Immediately, commands were sent to detach the parachute, but by the time it took effect, the instrument had hit land and was dragged several hundred feet on the ground. Most of the devices attached to the outside of the shell (batteries, transmitters, valves, etc...) were ripped away, and the shell itself was dented and even punctured in some places. It took until the next day before crews managed to reach the instrument by helicopter and started the recovery operation. Remaining external attachments were removed, and the instrument covered with a tarp. It took several more days before a heavy-lift helicopter was available for retrieving the instrument and bringing it back to Lynn Lake. From there it was loaded back onto its trailer and driven back to the US.
Althought the core of the instrument was almost intact, the outer shells were beyond repair. A sad outcome of the mission as these shells were built back in the 60's for the Luis Alvarez's research group at Berkeley, thus having a long and important history in Cosmic Ray research.
(taken from the field diary of one of the scientists of the project and enriched with aportations from Dr. Michel DuVernois)
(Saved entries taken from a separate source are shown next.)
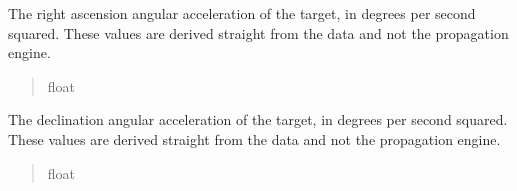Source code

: \documentclass[letterpaper,11pt,english]{sphinxmanual}
\begin{document}
\begin{savenotes}
\begin{fulllineitems}
\begin{savenotes}\begin{fulllineitems}
\label{\detokenize{code/opihiexarata.propagate.solution:opihiexarata.propagate.solution.PropagativeSolution.raw_ra_acceleration}}
\pysigstartsignatures
{}
\pysigstopsignatures
\sphinxAtStartPar
The right ascension angular acceleration of the target, in degrees per
second squared. These values are derived straight from the data and
not the propagation engine.
\begin{quote}\begin{description}
\sphinxAtStartPar
float

\end{description}\end{quote}

\end{fulllineitems}\end{savenotes}


\begin{savenotes}\begin{fulllineitems}
\label{\detokenize{code/opihiexarata.propagate.solution:opihiexarata.propagate.solution.PropagativeSolution.raw_dec_acceleration}}
\pysigstartsignatures
{}
\pysigstopsignatures
\sphinxAtStartPar
The declination angular acceleration of the target, in degrees per
second squared. These values are derived straight from the data
and not the propagation engine.
\begin{quote}\begin{description}
\sphinxAtStartPar
float

\end{description}\end{quote}

\end{fulllineitems}\end{savenotes}



\end{fulllineitems}
\end{savenotes}
\end{document}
This was the second mission of the instrument. The flight at higher latitudes (north of 56 degrees) allowed the scientists to record positrons of lower energies than the 1994 Fort Sumner flight, because of a smaller geomagnetic rigidity cutoff. Data was collected for nearly 26 hours at a mean atmospheric overburden of 4.8 g/cm2.
The performance was nominal, althought due to a voltage problem one of the six layers of the TRD was non-functional, as were a small number of drift tubes. Nevertheless, this not affected the data because during the post flight data reduction, the resulting slight losses of hadron rejection power were compensated by tightening the electron selection criteria.